- [PROMPT]:
Every record below should be printed again exactly, with its pictures removed.

- [RECORDED DATA]:
◆ ◆ ◆ ◆ ◆
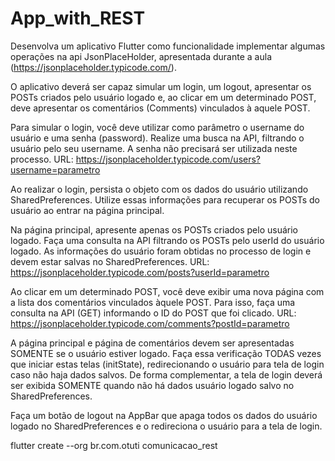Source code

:# App_with_REST
Desenvolva um aplicativo Flutter como funcionalidade implementar algumas operações na api JsonPlaceHolder, apresentada durante a aula (https://jsonplaceholder.typicode.com/). 

O aplicativo deverá ser capaz simular um login, um logout, apresentar os POSTs criados pelo usuário logado e, ao clicar em um determinado POST, deve apresentar os comentários (Comments) vinculados à aquele POST.

Para simular o login, você deve utilizar como parâmetro o username do usuário e uma senha (password). Realize uma busca na API, filtrando o usuário pelo seu username. A senha não precisará ser utilizada neste processo.
URL: https://jsonplaceholder.typicode.com/users?username=parametro 



Ao realizar o login, persista o objeto com os dados do usuário utilizando SharedPreferences. Utilize essas informações para recuperar os POSTs do usuário ao entrar na página principal. 

Na página principal, apresente apenas os POSTs criados pelo usuário logado. Faça uma consulta na API filtrando os POSTs pelo userId do usuário logado. As informações do usuário foram obtidas no processo de login e devem estar salvas no SharedPreferences.
URL: https://jsonplaceholder.typicode.com/posts?userId=parametro 



Ao clicar em um determinado POST, você deve exibir uma nova página com a lista dos comentários vinculados àquele POST. Para isso, faça uma consulta na API (GET) informando o ID do POST que foi clicado.
URL: https://jsonplaceholder.typicode.com/comments?postId=parametro 



A página principal e página de comentários devem ser apresentadas SOMENTE se o usuário estiver logado. Faça essa verificação TODAS vezes que iniciar estas telas (initState), redirecionando o usuário para tela de login caso não haja dados salvos.  De forma complementar, a tela de login deverá ser exibida SOMENTE quando não há dados usuário logado salvo no SharedPreferences. 

Faça um botão de logout na AppBar que apaga todos os dados do usuário logado no SharedPreferences e o redireciona o usuário para a tela de login. 

 
flutter create --org br.com.otuti comunicacao_rest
◆ ◆ ◆ ◆ ◆
- [WRITTEN REPLY]:
Source code

:# App_with_REST
Desenvolva um aplicativo Flutter como funcionalidade implementar algumas operações na api JsonPlaceHolder, apresentada durante a aula (https://jsonplaceholder.typicode.com/). 

O aplicativo deverá ser capaz simular um login, um logout, apresentar os POSTs criados pelo usuário logado e, ao clicar em um determinado POST, deve apresentar os comentários (Comments) vinculados à aquele POST.

Para simular o login, você deve utilizar como parâmetro o username do usuário e uma senha (password). Realize uma busca na API, filtrando o usuário pelo seu username. A senha não precisará ser utilizada neste processo.
URL: https://jsonplaceholder.typicode.com/users?username=parametro 



Ao realizar o login, persista o objeto com os dados do usuário utilizando SharedPreferences. Utilize essas informações para recuperar os POSTs do usuário ao entrar na página principal. 

Na página principal, apresente apenas os POSTs criados pelo usuário logado. Faça uma consulta na API filtrando os POSTs pelo userId do usuário logado. As informações do usuário foram obtidas no processo de login e devem estar salvas no SharedPreferences.
URL: https://jsonplaceholder.typicode.com/posts?userId=parametro 



Ao clicar em um determinado POST, você deve exibir uma nova página com a lista dos comentários vinculados àquele POST. Para isso, faça uma consulta na API (GET) informando o ID do POST que foi clicado.
URL: https://jsonplaceholder.typicode.com/comments?postId=parametro 



A página principal e página de comentários devem ser apresentadas SOMENTE se o usuário estiver logado. Faça essa verificação TODAS vezes que iniciar estas telas (initState), redirecionando o usuário para tela de login caso não haja dados salvos.  De forma complementar, a tela de login deverá ser exibida SOMENTE quando não há dados usuário logado salvo no SharedPreferences. 

Faça um botão de logout na AppBar que apaga todos os dados do usuário logado no SharedPreferences e o redireciona o usuário para a tela de login. 

 
flutter create --org br.com.otuti comunicacao_rest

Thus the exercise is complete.